Poin Penting
- Modus penipuan terbaru Shopee meliputi penyamaran sebagai CS di chat pribadi aplikasi dan program afiliasi palsu.
- Shopee menegaskan tidak pernah menghubungi pengguna lewat chat pribadi serta tidak memungut biaya pendaftaran program afiliasi resmi.
Disclaimer: This was created using Artificial Intelligence (AI)
Jakarta – Kejahatan siber terus berevolusi dengan modus yang semakin canggih. Pengguna e-commerce Shopee kini perlu meningkatkan kewaspadaan terhadap pola penipuan terbaru.

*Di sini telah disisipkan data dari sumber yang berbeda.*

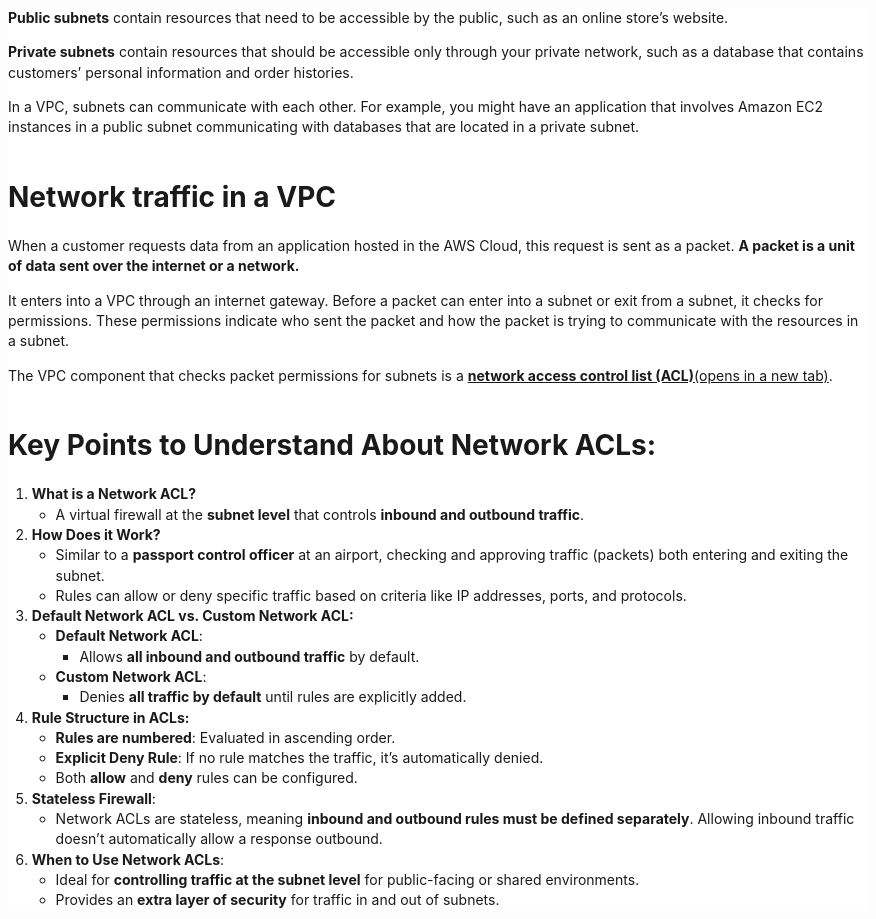 **Public subnets** contain resources that need to be accessible by the public, such as an online store’s website.

**Private subnets** contain resources that should be accessible only through your private network, such as a database that contains customers’ personal information and order histories.

In a VPC, subnets can communicate with each other. For example, you might have an application that involves Amazon EC2 instances in a public subnet communicating with databases that are located in a private subnet.

  

  

# **Network traffic in a VPC**

  

When a customer requests data from an application hosted in the AWS Cloud, this request is sent as a packet. **A packet is a unit of data sent over the internet or a network.**

It enters into a VPC through an internet gateway. Before a packet can enter into a subnet or exit from a subnet, it checks for permissions. These permissions indicate who sent the packet and how the packet is trying to communicate with the resources in a subnet.

The VPC component that checks packet permissions for subnets is a **[network access control list (ACL)](https://docs.aws.amazon.com/vpc/latest/userguide/vpc-network-acls.html)**[(opens in a new tab)](https://docs.aws.amazon.com/vpc/latest/userguide/vpc-network-acls.html).

  

# Key Points to Understand About Network ACLs:

1. **What is a Network ACL?**
    - A virtual firewall at the **subnet level** that controls **inbound and outbound traffic**.
2. **How Does it Work?**
    - Similar to a **passport control officer** at an airport, checking and approving traffic (packets) both entering and exiting the subnet.
    - Rules can allow or deny specific traffic based on criteria like IP addresses, ports, and protocols.
3. **Default Network ACL vs. Custom Network ACL:**
    - **Default Network ACL**:
        - Allows **all inbound and outbound traffic** by default.
    - **Custom Network ACL**:
        - Denies **all traffic by default** until rules are explicitly added.
4. **Rule Structure in ACLs:**
    - **Rules are numbered**: Evaluated in ascending order.
    - **Explicit Deny Rule**: If no rule matches the traffic, it’s automatically denied.
    - Both **allow** and **deny** rules can be configured.
5. **Stateless Firewall**:
    - Network ACLs are stateless, meaning **inbound and outbound rules must be defined separately**. Allowing inbound traffic doesn’t automatically allow a response outbound.
6. **When to Use Network ACLs**:
    - Ideal for **controlling traffic at the subnet level** for public-facing or shared environments.
    - Provides an **extra layer of security** for traffic in and out of subnets.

Modus-modus ini memanfaatkan celah komunikasi dan janji keuntungan palsu. Informasi resmi dari Shopee mengonfirmasi beberapa skema penipuan mutakhir.
1. Modus Penipuan Berkedok Customer Service Palsu di Chat Aplikasi
Pelaku penipuan kini menyasar pengguna melalui fitur chat pribadi di dalam aplikasi Shopee. Mereka menyamar sebagai customer service (CS) dengan username hasil modifikasi nama.
Pesan yang dikirim seringkali bernada mendesak, seperti klaim “akun Anda terblokir” atau “akunmu dibatasi”. Pesan ini disertai tautan palsu untuk “pemulihan akun”.
Tautan tersebut berfungsi mencuri data pribadi dan mengambil alih akun korban secara tidak sah. Shopee menegaskan tidak memiliki akun resmi apa pun di fitur chat pribadi, dikutip dari ANTARA News pada 17 April 2026.
Fitur chat pribadi hanya diperuntukkan bagi komunikasi antar pengguna, penjual, atau kurir pengiriman. Komunikasi resmi dari Shopee terjadi jika pengguna menghubungi mereka terlebih dahulu melalui menu “Chat dengan Shopee” di Profil “Saya”.
2. Waspada Penipuan Berkedok Program Affiliate “VIP” Palsu
Modus lain yang marak adalah penipuan berkedok program afiliasi atau “affiliate” palsu. Pelaku menghubungi korban via aplikasi pesan atau media sosial menawarkan pekerjaan mudah.
Korban diminta menyelesaikan tugas sederhana seperti menyukai konten, berkomentar, atau membeli produk tertentu. Setelah itu, mereka akan diminta transfer uang.
Transfer ini disebut sebagai deposit atau biaya pendaftaran, dengan iming-iming komisi besar akan segera cair. Program afiliasi resmi e-commerce tidak pernah memungut biaya pendaftaran awal, menurut keterangan resmi Shopee yang dimuat ANTARA News pada 25 Maret 2026.
Modus ini sering menggunakan skema “VIP affiliate” dengan tabel perhitungan keuntungan palsu. Pelaku juga meniru logo lembaga resmi untuk meningkatkan kredibilitas penipuannya.
3. Pentingnya Verifikasi dan Kenali Ciri Khas Penipuan
Pengguna Shopee diimbau untuk selalu waspada terhadap tawaran atau pesan mencurigakan. Aktifkan verifikasi dua langkah sebagai lapisan keamanan tambahan pada akun.
Perbarui kata sandi secara rutin dan gunakan kombinasi yang kuat serta unik. Verifikasi informasi hanya melalui saluran resmi Shopee yang terverifikasi.
Saluran resmi termasuk akun WhatsApp dengan centang biru atau media sosial terverifikasi. Jangan pernah memberikan PIN, password, atau kode OTP kepada pihak mana pun.
Waspadai setiap permintaan pembayaran di awal untuk program afiliasi. Keuntungan besar dalam waktu singkat tanpa modal juga patut dicurigai sebagai penipuan.